ASSIGNMENT:
For the material that follows, list every line containing the word "control".

══════

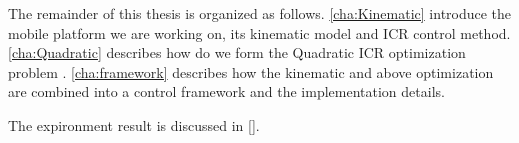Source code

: The remainder of this thesis is organized as follows.
\cref{cha:Kinematic} introduce the mobile platform we are working on, its kinematic model and ICR control method.
\cref{cha:Quadratic} describes how do we form the Quadratic ICR optimization problem .
\cref{cha:framework} describes how the kinematic and above optimization are combined into a control framework and the implementation details.

The expironment result is discussed in \cref{}.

══════

TASK ANSWER:
\cref{cha:Kinematic} introduce the mobile platform we are working on, its kinematic model and ICR control method.
\cref{cha:framework} describes how the kinematic and above optimization are combined into a control framework and the implementation details.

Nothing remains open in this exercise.